The clerk, a young woman in a yellow flowered dress, smiled at him gravely, “What can I help you with?” Find my wife, Jim thought, but instead he stubbed a finger against the glass. “Those,” he said. She nodded, looking at him curiously. He stepped back a bit. “It's an anniversary present,” he explained, picking up the smallest pair. “Those, I'll take those.”

“What a wonderful choice,” the clerk told Jim. She leaned toward him happily. The sting of alcohol assaulted her, and she pulled back abruptly. She tried to size him up. “Cash or charge?” she said suspiciously, and when he pulled out a Visa card, she relaxed a little. “You'll make some woman very, very happy,” she said.

“You think?” Jim said. “My wife says all I have to do is bring her wildflowers and she's mine for life.”

“Ah, a romantic girl,” the clerk said. “You're lucky, then.

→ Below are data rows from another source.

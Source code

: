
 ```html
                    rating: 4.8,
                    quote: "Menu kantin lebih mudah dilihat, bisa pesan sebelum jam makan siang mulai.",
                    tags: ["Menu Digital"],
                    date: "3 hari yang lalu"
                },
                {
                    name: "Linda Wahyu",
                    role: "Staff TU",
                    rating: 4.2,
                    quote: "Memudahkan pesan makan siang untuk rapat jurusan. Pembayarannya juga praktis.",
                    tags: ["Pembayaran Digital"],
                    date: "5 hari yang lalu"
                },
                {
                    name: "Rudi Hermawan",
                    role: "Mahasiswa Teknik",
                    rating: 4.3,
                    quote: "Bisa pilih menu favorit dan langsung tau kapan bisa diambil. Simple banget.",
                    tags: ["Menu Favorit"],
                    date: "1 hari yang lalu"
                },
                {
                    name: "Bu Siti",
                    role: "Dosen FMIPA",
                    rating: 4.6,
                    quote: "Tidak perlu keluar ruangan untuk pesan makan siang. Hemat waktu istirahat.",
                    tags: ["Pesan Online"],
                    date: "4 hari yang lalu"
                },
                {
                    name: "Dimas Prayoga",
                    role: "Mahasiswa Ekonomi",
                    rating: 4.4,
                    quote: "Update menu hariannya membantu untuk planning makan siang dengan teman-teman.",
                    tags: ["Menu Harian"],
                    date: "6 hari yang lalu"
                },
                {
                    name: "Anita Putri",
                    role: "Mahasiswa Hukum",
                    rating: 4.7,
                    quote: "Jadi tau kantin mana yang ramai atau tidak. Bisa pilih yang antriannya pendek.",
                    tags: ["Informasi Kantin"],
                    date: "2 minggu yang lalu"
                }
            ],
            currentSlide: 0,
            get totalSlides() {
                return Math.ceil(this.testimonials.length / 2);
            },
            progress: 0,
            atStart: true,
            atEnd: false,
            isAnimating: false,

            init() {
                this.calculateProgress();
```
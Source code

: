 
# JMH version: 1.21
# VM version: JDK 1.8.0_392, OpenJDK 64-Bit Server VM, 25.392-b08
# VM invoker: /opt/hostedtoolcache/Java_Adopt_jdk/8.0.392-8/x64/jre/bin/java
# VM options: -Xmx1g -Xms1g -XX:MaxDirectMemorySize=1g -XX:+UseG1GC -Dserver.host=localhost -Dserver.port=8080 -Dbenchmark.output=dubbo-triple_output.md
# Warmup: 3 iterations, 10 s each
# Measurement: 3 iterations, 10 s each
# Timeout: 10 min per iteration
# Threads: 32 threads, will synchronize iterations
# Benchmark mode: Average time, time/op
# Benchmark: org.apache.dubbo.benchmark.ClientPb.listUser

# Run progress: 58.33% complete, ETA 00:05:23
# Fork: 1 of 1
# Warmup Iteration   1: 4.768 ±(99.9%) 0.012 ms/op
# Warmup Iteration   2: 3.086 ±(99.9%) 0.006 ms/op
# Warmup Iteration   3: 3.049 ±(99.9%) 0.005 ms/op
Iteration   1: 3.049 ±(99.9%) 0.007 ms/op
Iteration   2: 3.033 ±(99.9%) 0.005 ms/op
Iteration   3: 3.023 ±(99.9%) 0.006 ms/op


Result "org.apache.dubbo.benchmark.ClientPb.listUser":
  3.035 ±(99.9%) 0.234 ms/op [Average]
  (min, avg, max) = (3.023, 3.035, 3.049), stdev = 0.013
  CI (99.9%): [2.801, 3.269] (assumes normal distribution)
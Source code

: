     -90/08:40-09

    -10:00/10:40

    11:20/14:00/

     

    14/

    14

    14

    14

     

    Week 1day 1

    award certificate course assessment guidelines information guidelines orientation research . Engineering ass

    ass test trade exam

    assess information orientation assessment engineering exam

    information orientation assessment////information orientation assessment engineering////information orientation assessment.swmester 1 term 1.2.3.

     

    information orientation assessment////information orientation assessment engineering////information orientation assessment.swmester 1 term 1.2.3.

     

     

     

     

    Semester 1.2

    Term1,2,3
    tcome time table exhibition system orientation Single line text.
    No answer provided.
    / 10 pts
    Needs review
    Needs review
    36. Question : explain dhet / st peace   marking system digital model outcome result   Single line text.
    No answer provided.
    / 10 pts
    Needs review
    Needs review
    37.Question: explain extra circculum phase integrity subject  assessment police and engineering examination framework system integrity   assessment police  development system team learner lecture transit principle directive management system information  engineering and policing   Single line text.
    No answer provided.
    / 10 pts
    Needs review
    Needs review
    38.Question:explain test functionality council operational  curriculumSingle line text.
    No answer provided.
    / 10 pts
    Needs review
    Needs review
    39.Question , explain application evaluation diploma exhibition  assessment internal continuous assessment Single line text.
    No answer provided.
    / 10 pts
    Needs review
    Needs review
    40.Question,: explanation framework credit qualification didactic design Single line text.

It doesn't take much to please a woman like that.”

She held up the earrings, pivoting them until they caught fiery light. “I'll gift-wrap them for you,” she said.

She fussed with pale pink layers of tissue paper. He borrowed a fountain pen and scratched a message on the white gift card. He couldn't bear to see it, her name on the paper. Lee. To my wife with heart and soul. I love you always, Jim. As soon as he stopped writing, he felt sickened. Beer crashed in spumy waves against the walls of his stomach. He let the card flop on top of the gift box.

“You let me know how she likes those earrings,” the clerk said, touching her own ears, which were ringed with small brass hoops freckled with tarnish.